31 | Song, Dance, and (Con)Texts: Re-Examining Performance Traditions in Medieval and Early Modern South Asia.
This panel considers the production and circulation of performance traditions and texts in medieval and early modern South Asia. By redirecting attention from narratives of syncretism and hybridity, we seek to promote reflections on a processual understanding of these histories.
Convenors:
· William Rees Hofmann SOAS, University of London (London, United Kingdom)
Timeslots:
· 07/26 | 17:30-19:00 UTC+2/CEST
Long Abstract
Essentialist readings of the performance traditions of medieval and early modern South Asia have either relied on crystallised notions of religious divides, or idealistic notions of hybridity and syncretism.
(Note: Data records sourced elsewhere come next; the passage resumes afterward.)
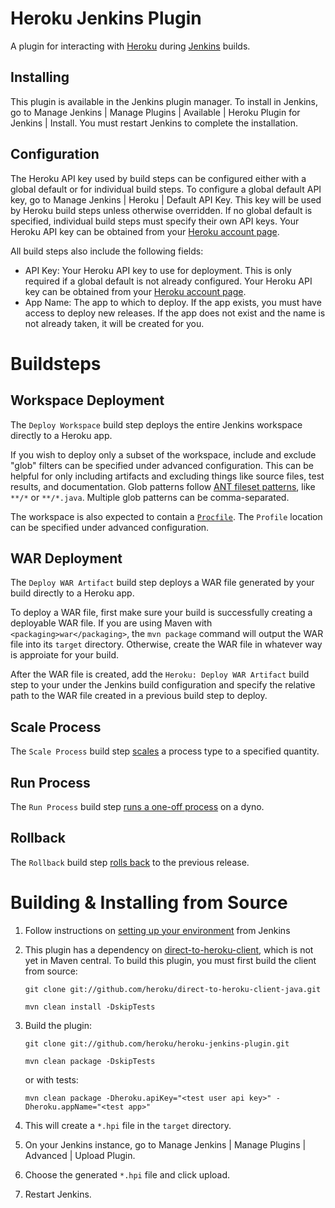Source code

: Heroku Jenkins Plugin
======================

A plugin for interacting with [Heroku](http://heroku.com) during [Jenkins](http://jenkins-ci.org/) builds.

Installing
----------

This plugin is available in the Jenkins plugin manager. 
To install in Jenkins, go to Manage Jenkins | Manage Plugins | Available | Heroku Plugin for Jenkins | Install. 
You must restart Jenkins to complete the installation.

Configuration
-------------

The Heroku API key used by build steps can be configured either with a global default or for individual build steps.
To configure a global default API key, go to Manage Jenkins | Heroku | Default API Key. This key will be used
by Heroku build steps unless otherwise overridden. If no global default is specified, individual build steps must specify
their own API keys. Your Heroku API key can be obtained from your [Heroku account page](https://api.heroku.com/account).

All build steps also include the following fields:

 - API Key: Your Heroku API key to use for deployment. This is only required if a global default is not already configured. Your Heroku API key can be obtained from your [Heroku account page](https://api.heroku.com/account).
 - App Name: The app to which to deploy. If the app exists, you must have access to deploy new releases. If the app does not exist and the name is not already taken, it will be created for you.

Buildsteps
==========

Workspace Deployment
--------------------

The `Deploy Workspace` build step deploys the entire Jenkins workspace directly to a Heroku app.

If you wish to deploy only a subset of the workspace, include and exclude "glob" filters can be specified under advanced configuration.
This can be helpful for only including artifacts and excluding things like source files, test results, and documentation.
Glob patterns follow [ANT fileset patterns](http://ant.apache.org/manual/Types/fileset.html), like `**/*` or `**/*.java`. Multiple glob patterns can be comma-separated.

The workspace is also expected to contain a [`Procfile`](https://devcenter.heroku.com/articles/procfile).
The `Profile` location can be specified under advanced configuration.


WAR Deployment
--------------

The `Deploy WAR Artifact` build step deploys a WAR file generated by your build directly to a Heroku app.

To deploy a WAR file, first make sure your build is successfully creating a deployable WAR file.
If you are using Maven with `<packaging>war</packaging>`, the `mvn package` command will output the WAR file into its `target` directory.
Otherwise, create the WAR file in whatever way is approiate for your build.

After the WAR file is created, add the `Heroku: Deploy WAR Artifact` build step to your under the Jenkins build configuration
and specify the relative path to the WAR file created in a previous build step to deploy.

Scale Process
-------------

The `Scale Process` build step [scales](https://devcenter.heroku.com/articles/scaling) a process type to a specified quantity.

Run Process
-----------

The `Run Process` build step [runs a one-off process](https://devcenter.heroku.com/articles/cedar#oneoff_processes) on a dyno.

Rollback
--------

The `Rollback` build step [rolls back](https://devcenter.heroku.com/articles/releases#rollback) to the previous release.


Building & Installing from Source
=================================

1. Follow instructions on [setting up your environment](https://wiki.jenkins-ci.org/display/JENKINS/Plugin+tutorial#Plugintutorial-SettingUpEnvironment)
   from Jenkins

2. This plugin has a dependency on [direct-to-heroku-client](https://github.com/heroku/direct-to-heroku-client-java),
   which is not yet in Maven central. To build this plugin, you must first build the client from source:

     `git clone git://github.com/heroku/direct-to-heroku-client-java.git`

     `mvn clean install -DskipTests`

3. Build the plugin:

     `git clone git://github.com/heroku/heroku-jenkins-plugin.git`

     `mvn clean package -DskipTests`

     or with tests:

     `mvn clean package -Dheroku.apiKey="<test user api key>" -Dheroku.appName="<test app>"`

4. This will create a `*.hpi` file in the `target` directory. 

5. On your Jenkins instance, go to Manage Jenkins | Manage Plugins | Advanced | Upload Plugin.

6. Choose the generated `*.hpi` file and click upload.

7. Restart Jenkins.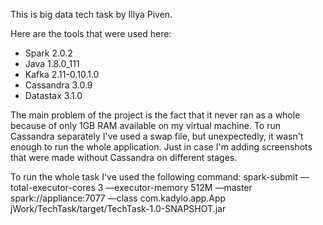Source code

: This is big data tech task by Illya Piven.

Here are the tools that were used here:

- Spark 2.0.2
- Java 1.8.0_111
- Kafka 2.11-0.10.1.0
- Cassandra 3.0.9
- Datastax 3.1.0

The main problem of the project is the fact that it never ran as a whole because of only 1GB RAM available on my virtual machine. To run Cassandra separately I've used a swap file, but unexpectedly, it wasn't enough to run the whole application. Just in case I'm adding screenshots that were made without Cassandra on different stages.

To run the whole task I've used the following command: spark-submit —total-executor-cores 3 —executor-memory 512M —master spark://appliance:7077 —class com.kadylo.app.App jWork/TechTask/target/TechTask-1.0-SNAPSHOT.jar
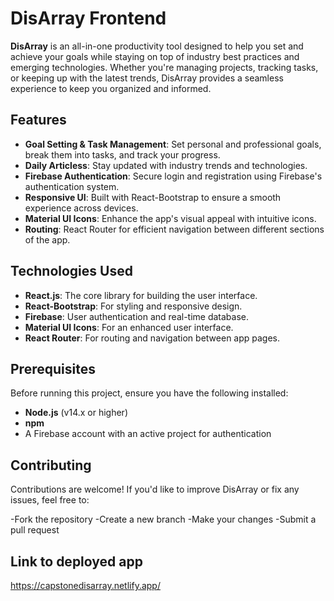 # DisArray Frontend

**DisArray** is an all-in-one productivity tool designed to help you set and achieve your goals while staying on top of industry best practices and emerging technologies. Whether you're managing projects, tracking tasks, or keeping up with the latest trends, DisArray provides a seamless experience to keep you organized and informed.

## Features

- **Goal Setting & Task Management**: Set personal and professional goals, break them into tasks, and track your progress.
- **Daily Articless**: Stay updated with industry trends and technologies.
- **Firebase Authentication**: Secure login and registration using Firebase's authentication system.
- **Responsive UI**: Built with React-Bootstrap to ensure a smooth experience across devices.
- **Material UI Icons**: Enhance the app's visual appeal with intuitive icons.
- **Routing**: React Router for efficient navigation between different sections of the app.

## Technologies Used

- **React.js**: The core library for building the user interface.
- **React-Bootstrap**: For styling and responsive design.
- **Firebase**: User authentication and real-time database.
- **Material UI Icons**: For an enhanced user interface.
- **React Router**: For routing and navigation between app pages.

## Prerequisites

Before running this project, ensure you have the following installed:

- **Node.js** (v14.x or higher)
- **npm** 
- A Firebase account with an active project for authentication

## Contributing
Contributions are welcome! If you'd like to improve DisArray or fix any issues, feel free to:

-Fork the repository
-Create a new branch 
-Make your changes
-Submit a pull request

## Link to deployed app

https://capstonedisarray.netlify.app/
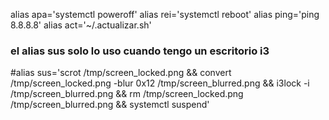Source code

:alias apa='systemctl poweroff'
alias rei='systemctl reboot'
alias ping='ping 8.8.8.8'
alias act='~/.actualizar.sh'
### el alias sus solo lo uso cuando tengo un escritorio i3
#alias sus='scrot /tmp/screen_locked.png && convert /tmp/screen_locked.png -blur 0x12 /tmp/screen_blurred.png && i3lock -i /tmp/screen_blurred.png && rm /tmp/screen_locked.png /tmp/screen_blurred.png && systemctl suspend'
These readings reduce complex processes to monolithic, unidirectional explanations of multiculturalism. Recent scholarship, however, has stressed the importance of drawing on multilingual sources as well as multi-disciplinary approaches - reading, listening, and visualising the vernacular and the classical/courtly in conversation, rather than through hierarchical relationships. The overlapping and multidirectional networks of patronage and production present a dynamic exchange between desi (local), Sanskrit, and Persian traditions. This has led not only to the creation of new genres of text and performance, but also to the articulation of pre-existing traditions within new intellectual milieux. From the performance of early Hindavi Sufi poetry, to the production of vernacular epics in translation, new strategies of ‘self-fashioning’ were being navigated within new contexts. Moving away from simplistic understandings of multicultural production, this panel emphasises the frameworks of translation and transculturation which posit a processual understanding of histories of production, circulation, and reception of performance traditions. We invite papers examining texts and traditions of performance that negotiate the interaction between different forms, languages, geographies, and aesthetic conventions. Papers may address, but are not limited to, genres of music, dance, and poetry that were being written about or performed within changing cultural contexts.
Presentations
-
07/26 | 15:30-15:50 UTC+2/CEST
Songs of Love and Loss: Early Vernacular Sufi Musicking and the Development of an Indo-Persian Music (William Hofmann) -
07/26 | 15:50-16:10 UTC+2/CEST
Deśī Rāgas in Courtly Texts : The Case of a Sixteenth Century Rāgamālā Treatise. (Ayesha Sheth) -
07/26 | 16:10-16:30 UTC+2/CEST
Political Notes of the Kitab-I Nauras: An Analysis of Aesthetically Embodied Kingship Practices in Ibrahim Adil II's Bijapur (Namrata Kanchan) -
07/26 | 16:30-16:50 UTC+2/CEST
On the Ethos of the Multilingual: Exploring Sanskrit Registers of Performance in Maratha Tanjavur (Talia Ariav) -
07/26 | 17:30-17:50 UTC+2/CEST
The Dance Chapter of Tulaja’s Saṅgītasārāmṛta as an Encounter of Sanskrit and Local Tradition (Agnieszka Wojcik) -
07/26 | 17:50-18:10 UTC+2/CEST
Jathikkummi, the Song of Caste: Knowledge, Sanskrit and Folk in Performance (Athira Sreedevi Prasenan) -
07/26 | 18:10-18:30 UTC+2/CEST
Mawlīd as Text and Ritual: Prophetic Love and Devotion in Colonial Malabar (Muhammed Niyas Ashraf)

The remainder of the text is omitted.